Benefits of Postal Life Insurance Policy

  1. Income Tax Exemption: Premium paid towards PLI is eligible for tax exemption under Section 80C of the Income Tax Act, 1961.
  2. Low Premium Rates: PLI offers some of the most affordable premium rates in the market.
  3. Additional Facilities Offered: PLI offers several additional facilities such as loans against the policy, surrender value, and revival of lapsed policies.
  4. High Sum Assured: PLI offers a high sum assured, which is up to Rs. 50 lakhs.
  5. Transferred to any Circle within India: PLI policy can be easily transferred to any Circle within India at no additional charges.
  6. Passbook Facility: PLI provides a passbook facility to policyholders to keep track of their premium payments and policy details.
  7. Discounts on advance Premium Payment: Policyholders can pay their premium in advance for up to two years.
  • A 1% of the value discount on the premium is available if you pay your premium in advance for a six-month insurance period.
  • A 2% of value discount on the premium is available if you pay your premium in advance for a twelve-month insurance period.

8. Quick Claims Process: The claims process of PLI is quick and hassle-free.

9. No Medical Examination Required: PLI does not require a medical examination for policies with a sum assured up to Rs. 5 lakhs.

Postal Life Insurance Eligibility

Postal Life Insurance (PLI) offers eligibility to various categories of individuals and organizations.

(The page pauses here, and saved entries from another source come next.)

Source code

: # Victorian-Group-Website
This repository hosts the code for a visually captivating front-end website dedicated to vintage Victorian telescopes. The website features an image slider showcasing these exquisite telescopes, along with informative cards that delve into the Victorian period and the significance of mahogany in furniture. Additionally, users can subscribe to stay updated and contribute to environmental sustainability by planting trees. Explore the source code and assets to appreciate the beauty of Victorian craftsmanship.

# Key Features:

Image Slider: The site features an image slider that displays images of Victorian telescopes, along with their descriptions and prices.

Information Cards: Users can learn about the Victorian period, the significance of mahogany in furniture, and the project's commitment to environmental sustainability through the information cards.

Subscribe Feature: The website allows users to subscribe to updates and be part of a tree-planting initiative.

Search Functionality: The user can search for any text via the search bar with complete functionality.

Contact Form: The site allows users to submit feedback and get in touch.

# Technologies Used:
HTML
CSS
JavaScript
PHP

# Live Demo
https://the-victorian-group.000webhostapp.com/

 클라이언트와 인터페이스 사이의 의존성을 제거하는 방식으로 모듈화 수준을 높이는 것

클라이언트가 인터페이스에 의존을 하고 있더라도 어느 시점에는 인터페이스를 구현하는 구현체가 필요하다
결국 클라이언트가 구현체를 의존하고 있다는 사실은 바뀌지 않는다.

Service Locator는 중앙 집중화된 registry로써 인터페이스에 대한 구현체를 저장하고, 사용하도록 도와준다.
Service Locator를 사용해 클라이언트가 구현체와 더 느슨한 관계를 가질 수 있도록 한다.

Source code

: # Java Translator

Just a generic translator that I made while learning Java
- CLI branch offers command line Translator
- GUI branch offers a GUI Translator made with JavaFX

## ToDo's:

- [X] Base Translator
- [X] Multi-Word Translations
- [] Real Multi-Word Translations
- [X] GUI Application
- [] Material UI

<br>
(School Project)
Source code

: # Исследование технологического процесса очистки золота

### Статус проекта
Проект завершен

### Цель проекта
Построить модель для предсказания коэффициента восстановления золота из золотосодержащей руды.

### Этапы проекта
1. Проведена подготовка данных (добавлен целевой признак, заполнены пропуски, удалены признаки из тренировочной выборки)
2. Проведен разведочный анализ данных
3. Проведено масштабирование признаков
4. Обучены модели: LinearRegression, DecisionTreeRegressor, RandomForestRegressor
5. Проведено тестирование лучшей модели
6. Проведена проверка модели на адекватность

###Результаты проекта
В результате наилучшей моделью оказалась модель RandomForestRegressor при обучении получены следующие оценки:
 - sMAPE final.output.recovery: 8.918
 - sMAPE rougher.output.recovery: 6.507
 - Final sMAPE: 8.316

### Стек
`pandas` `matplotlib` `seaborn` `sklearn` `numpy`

Eligible individuals include Defense Services personnel, Para Military Forces personnel, Central and State Government employees, employees of Local Bodies, employees of the Reserve Bank of India (RBI), graduates and diploma holders, employees of Government-aided Educational Institutions, employees of Public Sector Undertakings, employees of Nationalized Banks and Financial Institutions, employees of Autonomous Bodies, contract-based employees in Central/State Government, employees of all Scheduled Commercial Banks, Extra Departmental Agents in the Department of Posts, and employees of accredited Educational Institutes.

In addition to individuals, certain organizations and entities are also eligible for PLI. These include Credit Co-operative Societies and other Co-operative Societies registered with the Government under the Co-operative Societies Act, which are partly or fully funded by the State Government, Central Government, RBI, Nationalized Banks, State Bank of India (SBI), National Bank for Agricultural and Rural Development (NABARD), and others. Joint ventures with a minimum 10% government/PSU stake are also eligible for PLI.

These eligibility criteria ensure that a wide range of individuals and organisations, including government employees, defense personnel, educational institutions, banks, and co-operative societies, have access to Postal Life Insurance services.

Conclusion

In conclusion, Postal Life Insurance (PLI) is a popular insurance scheme offered by the Indian Postal Service. The scheme has been designed to provide affordable life insurance coverage to individuals, including those who reside in rural areas of India. The post office insurance plan offers a range of policy options to choose from, including endowment policies, whole-life policies, and term policies. PLI scheme benefits include flexible premium payment options, tax benefits, and a loan facility. The post office insurance schemes are known for their simple application process and quick claim settlement. Overall, Postal Life Insurance is a reliable and convenient option for individuals looking for affordable life insurance coverage in India.